Ain Aaviksoo has had several roles in health tech – a doctor, a public servant, an internationally active consultant, an employee in a cybersecurity company and now a start-up founder – and he says that each role has taught him something valuable which is actually universal.
“Health technology innovation requires different perspectives to be successful. If you have all of them aligned for your cause (doesn’t matter if you try to build a unicorn, or you’re trying to establish the most successful health tech incubation environment in a country). If you have all stakeholders sharing the same vision, it’s the ideal, but you need at least two or three to get anywhere (e.g. an engineer must have some health-savvy partner because it is not sufficient to have entrepreneurs incubating world-changing ideas, if there are no healthcare providers in the room).”
“In order to be a successful health tech start-up, you must be focused on the problem you are addressing and then, at least in the beginning, be ready to fix only part of the problem, because too disruptive solutions will be rejected, until you give time for the system around your focus area to adapt. Hopefully, you’ll have patient investors who understand that the gains will be slow and not always under your or even you immediate customer’s control.”
“In all domains, most of the innovation is incremental and only some of it can be disruptive. Angels and VC-s are always looking for the next globally dominant tech solution to invest in. In healthcare, the market is huge – a 10 trillion dollar market worldwide – that even seemingly incremental innovation can pay off in monetary terms. For example, if a new cancer drugs can improve the life expectancy of a patient by 2 months, it is a plausible candidate for sales in hundreds of millions, if not billions in total. And since the barriers to market are relatively high, it also means that once you are in the game (for example approved by the health insurance), then your revenue is potentially quite stable. Experienced investors in health space know that one has to be patient.”

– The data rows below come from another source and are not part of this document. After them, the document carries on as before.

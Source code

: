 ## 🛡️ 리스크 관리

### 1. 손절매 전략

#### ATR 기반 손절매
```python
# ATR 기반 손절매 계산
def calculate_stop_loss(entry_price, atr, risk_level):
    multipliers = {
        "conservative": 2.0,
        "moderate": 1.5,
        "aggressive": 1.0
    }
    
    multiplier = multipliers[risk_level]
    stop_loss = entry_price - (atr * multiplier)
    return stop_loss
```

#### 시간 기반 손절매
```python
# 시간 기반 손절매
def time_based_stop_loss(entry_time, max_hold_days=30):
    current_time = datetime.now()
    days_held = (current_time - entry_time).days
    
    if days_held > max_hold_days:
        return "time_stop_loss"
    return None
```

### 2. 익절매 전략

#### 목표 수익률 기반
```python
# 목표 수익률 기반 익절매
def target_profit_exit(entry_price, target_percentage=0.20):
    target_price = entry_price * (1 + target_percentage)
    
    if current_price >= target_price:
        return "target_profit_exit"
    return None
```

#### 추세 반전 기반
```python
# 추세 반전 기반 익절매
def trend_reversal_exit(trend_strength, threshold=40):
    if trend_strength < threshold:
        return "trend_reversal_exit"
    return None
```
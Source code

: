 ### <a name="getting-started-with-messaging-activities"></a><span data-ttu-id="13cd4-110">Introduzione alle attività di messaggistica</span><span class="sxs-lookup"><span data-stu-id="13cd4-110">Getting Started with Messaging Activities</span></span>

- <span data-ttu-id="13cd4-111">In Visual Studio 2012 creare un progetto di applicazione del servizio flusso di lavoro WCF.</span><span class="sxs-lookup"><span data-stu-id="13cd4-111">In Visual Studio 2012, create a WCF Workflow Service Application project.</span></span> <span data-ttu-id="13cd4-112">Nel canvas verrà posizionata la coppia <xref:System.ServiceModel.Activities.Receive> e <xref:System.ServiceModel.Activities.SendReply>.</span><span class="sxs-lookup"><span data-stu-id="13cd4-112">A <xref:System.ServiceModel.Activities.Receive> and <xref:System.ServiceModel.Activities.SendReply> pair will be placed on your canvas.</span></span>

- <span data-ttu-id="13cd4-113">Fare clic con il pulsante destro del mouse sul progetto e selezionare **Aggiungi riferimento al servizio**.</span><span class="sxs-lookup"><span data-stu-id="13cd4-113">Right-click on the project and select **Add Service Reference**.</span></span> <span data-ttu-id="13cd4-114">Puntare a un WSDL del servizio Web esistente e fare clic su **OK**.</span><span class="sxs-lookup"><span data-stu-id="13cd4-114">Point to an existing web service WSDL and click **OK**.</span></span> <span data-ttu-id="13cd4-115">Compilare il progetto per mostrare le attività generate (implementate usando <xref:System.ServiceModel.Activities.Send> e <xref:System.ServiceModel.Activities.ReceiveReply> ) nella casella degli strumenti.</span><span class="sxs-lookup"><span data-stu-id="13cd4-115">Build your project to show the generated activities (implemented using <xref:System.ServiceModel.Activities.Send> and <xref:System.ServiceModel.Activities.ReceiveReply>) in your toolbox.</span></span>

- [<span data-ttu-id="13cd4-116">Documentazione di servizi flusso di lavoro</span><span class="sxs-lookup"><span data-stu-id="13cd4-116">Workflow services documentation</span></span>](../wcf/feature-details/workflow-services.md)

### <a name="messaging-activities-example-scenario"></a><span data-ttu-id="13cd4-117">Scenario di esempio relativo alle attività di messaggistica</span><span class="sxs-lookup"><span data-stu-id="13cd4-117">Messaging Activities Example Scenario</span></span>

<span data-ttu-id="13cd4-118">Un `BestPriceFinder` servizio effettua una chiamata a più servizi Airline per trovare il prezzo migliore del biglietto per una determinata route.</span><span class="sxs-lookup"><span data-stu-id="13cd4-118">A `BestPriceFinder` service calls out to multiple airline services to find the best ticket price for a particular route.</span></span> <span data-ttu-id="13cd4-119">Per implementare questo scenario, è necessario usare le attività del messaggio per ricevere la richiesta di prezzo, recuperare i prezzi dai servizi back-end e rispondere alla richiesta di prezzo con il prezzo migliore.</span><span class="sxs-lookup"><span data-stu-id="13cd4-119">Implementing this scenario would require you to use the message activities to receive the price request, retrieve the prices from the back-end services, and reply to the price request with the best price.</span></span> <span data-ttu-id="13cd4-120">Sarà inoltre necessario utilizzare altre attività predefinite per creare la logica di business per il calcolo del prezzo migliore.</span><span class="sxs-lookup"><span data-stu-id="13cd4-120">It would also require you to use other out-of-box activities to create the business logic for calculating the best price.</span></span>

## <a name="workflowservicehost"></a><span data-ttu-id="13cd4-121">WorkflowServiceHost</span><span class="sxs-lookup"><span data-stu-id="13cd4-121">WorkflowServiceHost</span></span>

“The good news is that all aspects of healthcare are potentially highly disruptable by health tech and medtech. Just that it cannot happen all at the same time, which means that not ALL great medtech ideas can possibly succeed in within the same timeframe and it’s almost impossible to predict which of them will have an impact so big that some other “solutions” that are relevant within current state of the art will become obsolete or just cannot be absorbed at the same time.”
“It is not possible to build successful health solutions if you cannot play with the health ecosystem participants (doctors, providers, insurances, regulators, existing tech providers like pharma) and at least to some extent by their rules.”
“A message to the public bodies – if you want health-tech to thrive in Estonia and provide Estonian people early access to world-class innovation, you MUST take more risk with the support of public money.”
“A comforting message to start-ups is that in many developed, but even in less developed countries, smart governments have realised the value of health and life sciences’ industry to the whole economy. This means – go quickly with your solutions where there are favourable conditions. It’s not worthwhile to try to “pilot close to home” for too long, if the health ecosystem is not capable of rewarding your efforts – the world is open and good health tech is and should be efficiently localised where there is hunger for better solutions.”
“To sum it up – health tech is booming right now. Incubating ideas is possible everywhere – growing them to companies requires an international approach from day 1: both in terms of team and markets. Incubators, clusters, access to universities, access to high quality specialists in various technical skills and smart public money are important success factors to seek, in addition to the start-up’s own world-class capabilities (which do not differ in health tech from other sectors).”